**Problem**
Could you retype the entries below exactly, omitting every picture?

____ Materials provided

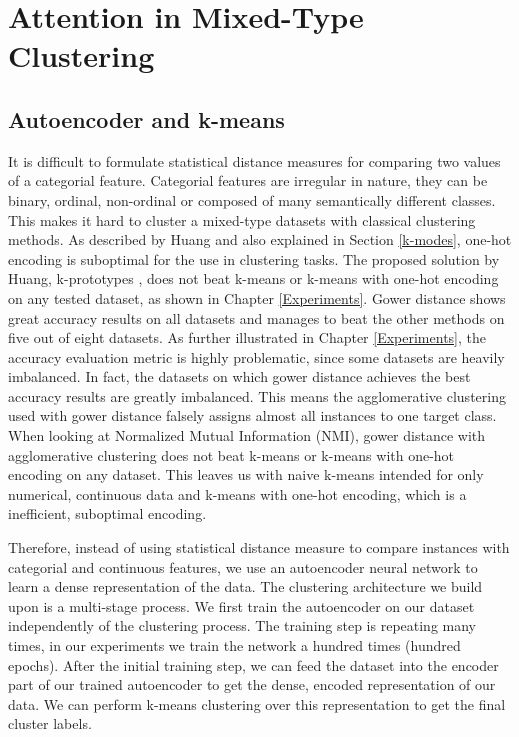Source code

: \chapter{Attention in Mixed-Type Clustering}

\section{Autoencoder and k-means}

It is difficult to formulate statistical distance measures for comparing two values of a categorial feature. Categorial features are irregular in nature, they can be binary, ordinal, non-ordinal or composed of many semantically different classes. This makes it hard to cluster a mixed-type datasets with classical clustering methods. As described by Huang \cite{kmodes} and also explained in Section \ref{k-modes}, one-hot encoding is suboptimal for the use in clustering tasks. The proposed solution by Huang, k-prototypes \cite{kmodes}, does not beat k-means or k-means with one-hot encoding on any tested dataset, as shown in Chapter \ref{Experiments}. Gower distance shows great accuracy results on all datasets and manages to beat the other methods on five out of eight datasets. As further illustrated in Chapter \ref{Experiments}, the accuracy evaluation metric is highly problematic, since some datasets are heavily imbalanced. In fact, the datasets on which gower distance achieves the best accuracy results are greatly imbalanced. This means the agglomerative clustering used with gower distance falsely assigns almost all instances to one target class. When looking at Normalized Mutual Information (NMI), gower distance with agglomerative clustering does not beat k-means or k-means with one-hot encoding on any dataset. This leaves us with naive k-means intended for only numerical, continuous data and k-means with one-hot encoding, which is a inefficient, suboptimal encoding.

Therefore, instead of using statistical distance measure to compare instances with categorial and continuous features, we use an autoencoder neural network to learn a dense representation of the data. The clustering architecture we build upon is a multi-stage process. We first train the autoencoder on our dataset independently of the clustering process. The training step is repeating many times, in our experiments we train the network a hundred times (hundred epochs). After the initial training step, we can feed the dataset into the encoder part of our trained autoencoder to get the dense, encoded representation of our data. We can perform k-means clustering over this representation to get the final cluster labels.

________

**Output for this exercise**
Source code

: \chapter{Attention in Mixed-Type Clustering}

\section{Autoencoder and k-means}

It is difficult to formulate statistical distance measures for comparing two values of a categorial feature. Categorial features are irregular in nature, they can be binary, ordinal, non-ordinal or composed of many semantically different classes. This makes it hard to cluster a mixed-type datasets with classical clustering methods. As described by Huang \cite{kmodes} and also explained in Section \ref{k-modes}, one-hot encoding is suboptimal for the use in clustering tasks. The proposed solution by Huang, k-prototypes \cite{kmodes}, does not beat k-means or k-means with one-hot encoding on any tested dataset, as shown in Chapter \ref{Experiments}. Gower distance shows great accuracy results on all datasets and manages to beat the other methods on five out of eight datasets. As further illustrated in Chapter \ref{Experiments}, the accuracy evaluation metric is highly problematic, since some datasets are heavily imbalanced. In fact, the datasets on which gower distance achieves the best accuracy results are greatly imbalanced. This means the agglomerative clustering used with gower distance falsely assigns almost all instances to one target class. When looking at Normalized Mutual Information (NMI), gower distance with agglomerative clustering does not beat k-means or k-means with one-hot encoding on any dataset. This leaves us with naive k-means intended for only numerical, continuous data and k-means with one-hot encoding, which is a inefficient, suboptimal encoding.

Therefore, instead of using statistical distance measure to compare instances with categorial and continuous features, we use an autoencoder neural network to learn a dense representation of the data. The clustering architecture we build upon is a multi-stage process. We first train the autoencoder on our dataset independently of the clustering process. The training step is repeating many times, in our experiments we train the network a hundred times (hundred epochs). After the initial training step, we can feed the dataset into the encoder part of our trained autoencoder to get the dense, encoded representation of our data. We can perform k-means clustering over this representation to get the final cluster labels.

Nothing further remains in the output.